Give back only the lines in the records below from the one with "imagen de perfil)~~" to the one with "foto de perfil~~", both inclusive, word for word.

** Excerpted data follows **

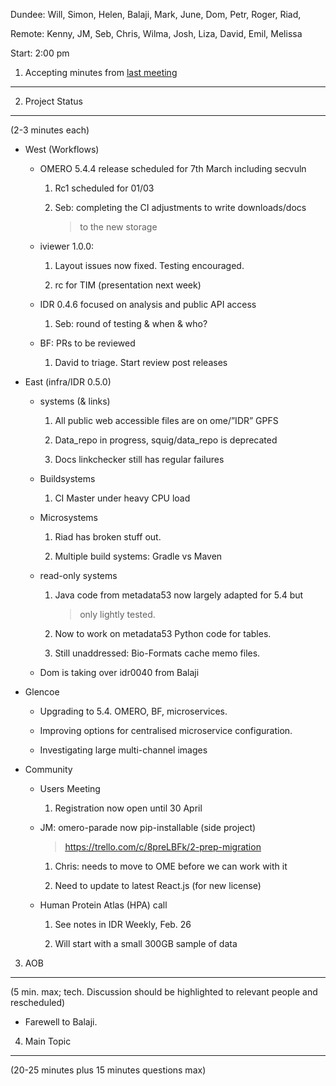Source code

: Dundee: Will, Simon, Helen, Balaji, Mark, June, Dom, Petr, Roger, Riad,

Remote: Kenny, JM, Seb, Chris, Wilma, Josh, Liza, David, Emil, Melissa

Start: 2:00 pm

1. Accepting minutes from [<u>last meeting</u>](https://docs.google.com/document/d/1bh9OnP00BRA_yCbuWo5uuFk7qtexz8nWZZR6_DgAZro/edit)
-------------------------------------------------------------------------------------------------------------------------------------

2. Project Status
-----------------

(2-3 minutes each)

-   West (Workflows)

    -   OMERO 5.4.4 release scheduled for 7th March including secvuln

        1.  Rc1 scheduled for 01/03

        2.  Seb: completing the CI adjustments to write downloads/docs
            > to the new storage

    -   iviewer 1.0.0:

        1.  Layout issues now fixed. Testing encouraged.

        2.  rc for TIM (presentation next week)

    -   IDR 0.4.6 focused on analysis and public API access

        1.  Seb: round of testing & when & who?

    -   BF: PRs to be reviewed

        1.  David to triage. Start review post releases

-   East (infra/IDR 0.5.0)

    -   systems (& links)

        1.  All public web accessible files are on ome/”IDR” GPFS

        2.  Data\_repo in progress, squig/data\_repo is deprecated

        3.  Docs linkchecker still has regular failures

    -   Buildsystems

        1.  CI Master under heavy CPU load

    -   Microsystems

        1.  Riad has broken stuff out.

        2.  Multiple build systems: Gradle vs Maven

    -   read-only systems

        1.  Java code from metadata53 now largely adapted for 5.4 but
            > only lightly tested.

        2.  Now to work on metadata53 Python code for tables.

        3.  Still unaddressed: Bio-Formats cache memo files.

    -   Dom is taking over idr0040 from Balaji

-   Glencoe

    -   Upgrading to 5.4. OMERO, BF, microservices.

    -   Improving options for centralised microservice configuration.

    -   Investigating large multi-channel images

-   Community

    -   Users Meeting

        1.  Registration now open until 30 April

    -   JM: omero-parade now pip-installable (side project)
        > [<u>https://trello.com/c/8preLBFk/2-prep-migration</u>](https://trello.com/c/8preLBFk/2-prep-migration)

        1.  Chris: needs to move to OME before we can work with it

        2.  Need to update to latest React.js (for new license)

    -   Human Protein Atlas (HPA) call

        1.  See notes in IDR Weekly, Feb. 26

        2.  Will start with a small 300GB sample of data

3. AOB
------

(5 min. max; tech. Discussion should be highlighted to relevant people
and rescheduled)

-   Farewell to Balaji.

4. Main Topic
-------------

(20-25 minutes plus 15 minutes questions max)
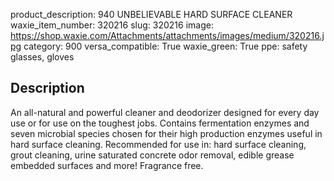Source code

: product_description: 940 UNBELIEVABLE HARD SURFACE CLEANER
waxie_item_number: 320216
slug: 320216
image: https://shop.waxie.com/Attachments/attachments/images/medium/320216.jpg
category: 900
versa_compatible: True
waxie_green: True
ppe: safety glasses, gloves

## Description
An all-natural and powerful cleaner and deodorizer designed for every day use or for use on the toughest jobs. Contains fermentation enzymes and seven microbial species chosen for their high production enzymes useful in hard surface cleaning. Recommended for use in: hard surface cleaning, grout cleaning, urine saturated concrete odor removal, edible grease embedded surfaces and more! Fragrance free.
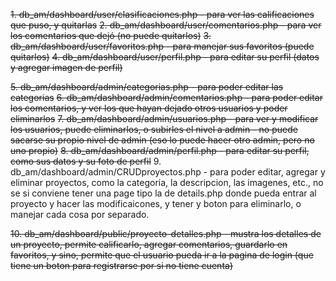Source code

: ~~1. db_am/dashboard/user/clasificaciones.php - para ver las calificaciones que puso, y quitarlas~~
~~2. db_am/dashboard/user/comentarios.php - para ver los comentarios que dejó (no puede quitarlos)~~
~~3. db_am/dashboard/user/favoritos.php - para manejar sus favoritos (puede quitarlos)~~
~~4. db_am/dashboard/user/perfil.php - para editar su perfil (datos y agregar imagen de perfil)~~

~~5. db_am/dashboard/admin/categorias.php - para poder editar las categorias~~
~~6. db_am/dashboard/admin/comentarios.php - para poder editar los comentarios, y ver los que hayan dejado otros usuarios y poder eliminarlos~~
~~7. db_am/dashboard/admin/usuarios.php - para ver y modificar los usuarios, puede eliminarlos, o subirles el nivel a admin - no puede sacarse su propio nivel de admin (eso lo puede hacer otro admin, pero no uno propio)~~
~~8. db_am/dashboard/admin/perfil.php - para editar su perfil, como sus datos y su foto de perfil~~ 
9. db_am/dashboard/admin/CRUDproyectos.php - para poder editar, agregar y eliminar proyectos, como la categoria, la descripcion, las imagenes, etc., no se si conviene tener una page tipo la de details.php donde pueda entrar al proyecto y hacer las modificaicones, y tener y boton para eliminarlo, o manejar cada cosa por separado.

~~10. db_am/dashboard/public/proyecto-detalles.php - mustra los detalles de un proyecto, permite calificarlo, agregar comentarios, guardarlo en favoritos, y sino, permite que el usuario pueda ir a la pagina de login (que tiene un boton para registrarse por si no tiene cuenta)~~
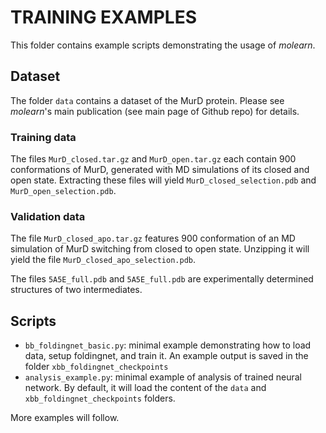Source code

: # TRAINING EXAMPLES

This folder contains example scripts demonstrating the usage of *molearn*.

## Dataset
The folder `data` contains a dataset of the MurD protein. Please see *molearn*'s main publication (see main page of Github repo) for details.

### Training data

The files `MurD_closed.tar.gz` and `MurD_open.tar.gz` each contain 900 conformations of MurD, generated with MD simulations of its closed and open state. Extracting these files will yield `MurD_closed_selection.pdb` and `MurD_open_selection.pdb`.

### Validation data

The file `MurD_closed_apo.tar.gz` features 900 conformation of an MD simulation of MurD switching from closed to open state. Unzipping it will yield the file `MurD_closed_apo_selection.pdb`.

The files `5A5E_full.pdb` and `5A5E_full.pdb` are experimentally determined structures of two intermediates.


## Scripts

* `bb_foldingnet_basic.py`: minimal example demonstrating how to load data, setup foldingnet, and train it. An example output is saved in the folder `xbb_foldingnet_checkpoints`
* `analysis_example.py`: minimal example of analysis of trained neural network. By default, it will load the content of the `data` and `xbb_foldingnet_checkpoints` folders.

More examples will follow.

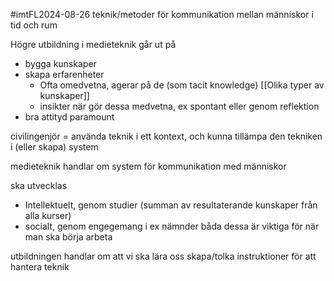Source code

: #imtFL2024-08-26
teknik/metoder för kommunikation mellan människor i tid och rum

Högre utbildning i medieteknik går ut på
- bygga kunskaper
- skapa erfarenheter
	- Ofta omedvetna, agerar på de (som tacit knowledge) [[Olika typer av kunskaper]]
	- insikter när gör dessa medvetna, ex spontant eller genom reflektion
- bra attityd paramount

civilingenjör = använda teknik i ett kontext, och kunna tillämpa den tekniken i (eller skapa) system

medieteknik handlar om system för kommunikation med människor

ska utvecklas
- Intellektuelt, genom studier (summan av resultaterande kunskaper från alla kurser)
- socialt, genom engegemang i ex nämnder
båda dessa är viktiga för när man ska börja arbeta


utbildningen handlar om att vi ska lära oss skapa/tolka instruktioner för att hantera teknik

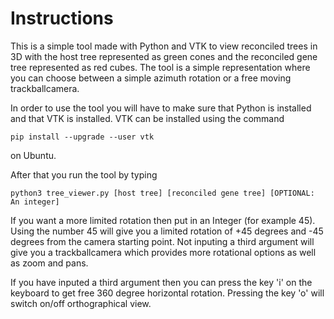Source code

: # Instructions

This is a simple tool made with Python and VTK to view reconciled trees in 3D with the host tree represented as green cones and the reconciled gene tree represented as red cubes. The tool is a simple representation where you can choose between a simple azimuth rotation or a free moving trackballcamera.

In order to use the tool you will have to make sure that Python is installed and that VTK is installed. VTK can be installed using the command

	pip install --upgrade --user vtk
	
on Ubuntu.

After that you run the tool by typing

	python3 tree_viewer.py [host tree] [reconciled gene tree] [OPTIONAL: An integer]
	
If you want a more limited rotation then put in an Integer (for example 45). Using the number 45 will give you a limited rotation of +45 degrees and -45 degrees from the camera starting point. Not inputing a third argument will give you a trackballcamera which provides more rotational options as well as zoom and pans.

If you have inputed a third argument then you can press the key 'i' on the keyboard to get free 360 degree horizontal rotation. Pressing the key 'o' will switch on/off orthographical view.
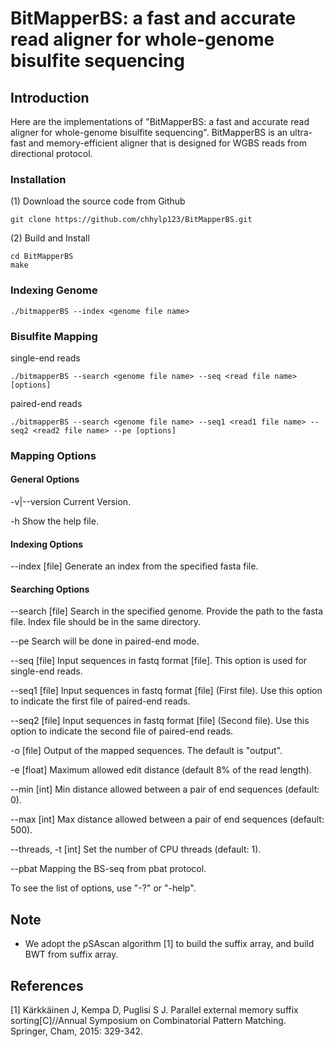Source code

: BitMapperBS: a fast and accurate read aligner for whole-genome bisulfite sequencing
============






Introduction
-------  

Here are the implementations of "BitMapperBS: a fast and accurate read aligner for whole-genome bisulfite sequencing". 
BitMapperBS is an ultra-fast and memory-efficient aligner that is designed for WGBS reads
from directional protocol. 




### Installation ###
(1) Download the source code from Github

    git clone https://github.com/chhylp123/BitMapperBS.git

(2) Build and Install
    
    cd BitMapperBS
    make


### Indexing Genome ###
    
    ./bitmapperBS --index <genome file name>

### Bisulfite Mapping ###

single-end reads

    ./bitmapperBS --search <genome file name> --seq <read file name> [options]

paired-end reads

    ./bitmapperBS --search <genome file name> --seq1 <read1 file name> --seq2 <read2 file name> --pe [options]

### Mapping Options ###



#### General Options ####

 -v|--version		Current Version.

 -h			Show the help file.



#### Indexing Options ####

 --index [file]		Generate an index from the specified fasta file. 


#### Searching Options ####

 --search [file]	Search in the specified genome. Provide the path to the fasta file. Index file should be in the same directory.


 --pe 			Search will be done in paired-end mode.


 --seq [file]		Input sequences in fastq format [file]. This option is used for single-end reads.


 --seq1 [file]		Input sequences in fastq format [file] (First file). Use this option to indicate the first file of paired-end reads. 


 --seq2 [file]		Input sequences in fastq format [file] (Second file). Use this option to indicate the second file of paired-end reads.  

 -o [file]		Output of the mapped sequences. The default is "output".


 -e [float]		Maximum allowed edit distance (default 8% of the read length).


 --min [int]		Min distance allowed between a pair of end sequences (default: 0).


 --max [int]		Max distance allowed between a pair of end sequences (default: 500).



 --threads, -t [int]	Set the number of CPU threads (default: 1).


 --pbat 		Mapping the BS-seq from pbat protocol.



To see the list of options, use "-?" or "-help".

Note
-------
* We adopt the pSAscan algorithm [1] to build the suffix array, and build BWT from suffix array.


References
-------


[1] Kärkkäinen J, Kempa D, Puglisi S J. Parallel external memory suffix sorting[C]//Annual Symposium on Combinatorial Pattern Matching. Springer, Cham, 2015: 329-342.
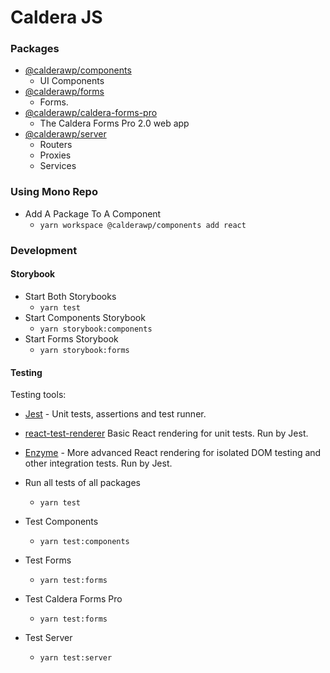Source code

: # Caldera JS

### Packages
* [@calderawp/components](./packages/components/README.md)
    - UI Components
* [@calderawp/forms](./packages/forms/README.md)
    - Forms.
* [@calderawp/caldera-forms-pro](./packages/caldera-forms-pro/README.md)
    - The Caldera Forms Pro 2.0 web app
* [@calderawp/server](./server/README.md)
    - Routers
    - Proxies
    - Services

### Using Mono Repo

* Add A Package To A Component
    - `yarn workspace @calderawp/components add react`
    

### Development

#### Storybook
* Start Both Storybooks
    - `yarn test`
* Start Components Storybook
    - `yarn storybook:components`
* Start Forms Storybook
    - `yarn storybook:forms`

#### Testing
Testing tools:
* [Jest](https://jest.io) - Unit tests, assertions and test runner.
* [react-test-renderer](https://reactjs.org/docs/test-renderer.html) Basic React rendering for unit tests. Run by Jest.
* [Enzyme]() - More advanced React rendering for isolated DOM testing and other integration tests. Run by Jest.

* Run all tests of all packages
    - `yarn test`
* Test Components
    - `yarn test:components`
* Test Forms
    - `yarn test:forms`
* Test Caldera Forms Pro
    - `yarn test:forms`
* Test Server
    - `yarn test:server`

** End of Excerpted data **

• **Written solution**:
~~4. db_am/dashboard/user/perfil.php - para editar su perfil (datos y agregar imagen de perfil)~~

~~5. db_am/dashboard/admin/categorias.php - para poder editar las categorias~~
~~6. db_am/dashboard/admin/comentarios.php - para poder editar los comentarios, y ver los que hayan dejado otros usuarios y poder eliminarlos~~
~~7. db_am/dashboard/admin/usuarios.php - para ver y modificar los usuarios, puede eliminarlos, o subirles el nivel a admin - no puede sacarse su propio nivel de admin (eso lo puede hacer otro admin, pero no uno propio)~~
~~8. db_am/dashboard/admin/perfil.php - para editar su perfil, como sus datos y su foto de perfil~~ 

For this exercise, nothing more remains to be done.